» What is expected
Scan the data. Collect each line that contains the word "yaml".

[Stored data]
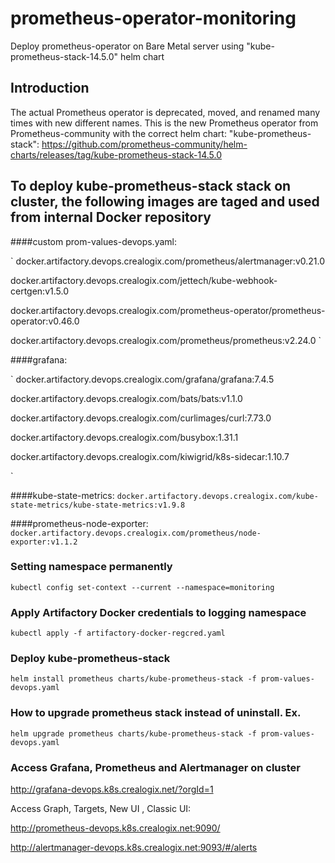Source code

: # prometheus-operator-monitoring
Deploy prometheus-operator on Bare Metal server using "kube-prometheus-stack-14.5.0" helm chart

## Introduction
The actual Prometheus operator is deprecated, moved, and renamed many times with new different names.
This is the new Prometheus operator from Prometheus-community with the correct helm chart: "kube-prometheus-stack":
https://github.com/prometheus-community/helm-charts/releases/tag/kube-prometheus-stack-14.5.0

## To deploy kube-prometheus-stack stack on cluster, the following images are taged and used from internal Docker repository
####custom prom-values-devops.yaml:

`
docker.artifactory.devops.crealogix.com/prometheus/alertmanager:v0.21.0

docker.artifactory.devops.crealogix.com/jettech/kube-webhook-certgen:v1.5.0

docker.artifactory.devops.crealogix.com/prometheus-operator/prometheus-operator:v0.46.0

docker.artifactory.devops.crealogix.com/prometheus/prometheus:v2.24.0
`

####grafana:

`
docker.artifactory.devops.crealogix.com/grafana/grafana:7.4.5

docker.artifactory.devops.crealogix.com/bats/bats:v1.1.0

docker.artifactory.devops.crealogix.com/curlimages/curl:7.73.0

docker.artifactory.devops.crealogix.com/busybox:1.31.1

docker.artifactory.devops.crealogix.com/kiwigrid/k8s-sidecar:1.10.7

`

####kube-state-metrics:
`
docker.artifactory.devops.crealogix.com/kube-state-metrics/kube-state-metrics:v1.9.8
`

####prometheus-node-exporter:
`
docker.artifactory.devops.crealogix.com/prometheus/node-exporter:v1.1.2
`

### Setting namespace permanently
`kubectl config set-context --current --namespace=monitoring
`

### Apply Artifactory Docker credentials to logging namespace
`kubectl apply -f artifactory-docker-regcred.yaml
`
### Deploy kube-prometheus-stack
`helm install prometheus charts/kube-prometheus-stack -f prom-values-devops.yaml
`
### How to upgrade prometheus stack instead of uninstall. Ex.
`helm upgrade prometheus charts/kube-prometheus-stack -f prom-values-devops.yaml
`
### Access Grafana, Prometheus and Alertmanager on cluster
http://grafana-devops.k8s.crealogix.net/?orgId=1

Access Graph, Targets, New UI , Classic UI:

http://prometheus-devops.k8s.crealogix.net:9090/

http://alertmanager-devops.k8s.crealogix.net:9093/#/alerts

» Task answer
####custom prom-values-devops.yaml:
`kubectl apply -f artifactory-docker-regcred.yaml
`helm install prometheus charts/kube-prometheus-stack -f prom-values-devops.yaml
`helm upgrade prometheus charts/kube-prometheus-stack -f prom-values-devops.yaml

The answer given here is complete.